*** Recorded information Section Begins ***
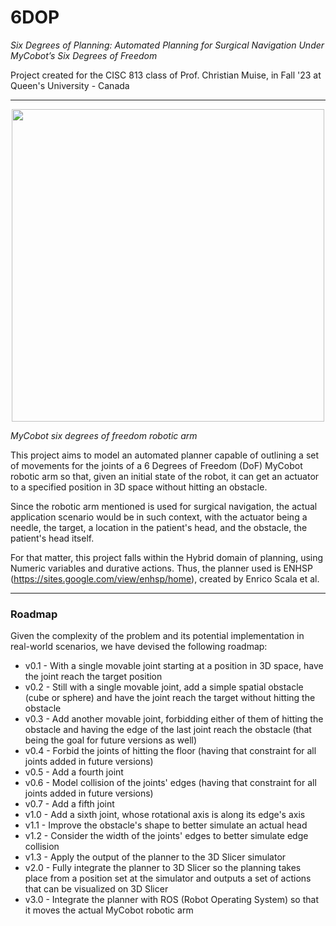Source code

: # 6DOP
_Six Degrees of Planning: Automated Planning for Surgical Navigation Under MyCobot’s Six Degrees of Freedom_

Project created for the CISC 813 class of Prof. Christian Muise, in Fall '23 at Queen's University - Canada

---

<p align="center">
  <a href="https://shop.elephantrobotics.com/en-ca/products/mycobot-pi-worlds-smallest-and-lightest-six-axis-collaborative-robot"><img src="https://shop.elephantrobotics.com/cdn/shop/products/myCobot280Pi_d059bf49-0c40-402b-ae52-3617c81d2cc7_1000x.png?v=1676893070" align="middle" width="500" ></a>
</p>

_MyCobot six degrees of freedom robotic arm_

This project aims to model an automated planner capable of outlining a set of movements for the joints of a 6 Degrees of Freedom (DoF) MyCobot robotic arm so that, given an initial state of the robot, it can get an actuator to a specified position in 3D space without hitting an obstacle.

Since the robotic arm mentioned is used for surgical navigation, the actual application scenario would be in such context, with the actuator being a needle, the target, a location in the patient's head, and the obstacle, the patient's head itself.

For that matter, this project falls within the Hybrid domain of planning, using Numeric variables and durative actions. Thus, the planner used is ENHSP (https://sites.google.com/view/enhsp/home), created by Enrico Scala et al.

---

### Roadmap

Given the complexity of the problem and its potential implementation in real-world scenarios, we have devised the following roadmap:

- v0.1 - With a single movable joint starting at a position in 3D space, have the joint reach the target position
- v0.2 - Still with a single movable joint, add a simple spatial obstacle (cube or sphere) and have the joint reach the target without hitting the obstacle
- v0.3 - Add another movable joint, forbidding either of them of hitting the obstacle and having the edge of the last joint reach the obstacle (that being the goal for future versions as well)
- v0.4 - Forbid the joints of hitting the floor (having that constraint for all joints added in future versions)
- v0.5 - Add a fourth joint
- v0.6 - Model collision of the joints' edges (having that constraint for all joints added in future versions)
- v0.7 - Add a fifth joint
- v1.0 - Add a sixth joint, whose rotational axis is along its edge's axis
- v1.1 - Improve the obstacle's shape to better simulate an actual head
- v1.2 - Consider the width of the joints' edges to better simulate edge collision
- v1.3 - Apply the output of the planner to the 3D Slicer simulator
- v2.0 - Fully integrate the planner to 3D Slicer so the planning takes place from a position set at the simulator and outputs a set of actions that can be visualized on 3D Slicer
- v3.0 - Integrate the planner with ROS (Robot Operating System) so that it moves the actual MyCobot robotic arm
*** Recorded information Section Ends ***
### Activity
Some of the data mentions "constraint". Copy every line where it does.

### Answer box
- v0.4 - Forbid the joints of hitting the floor (having that constraint for all joints added in future versions)
- v0.6 - Model collision of the joints' edges (having that constraint for all joints added in future versions)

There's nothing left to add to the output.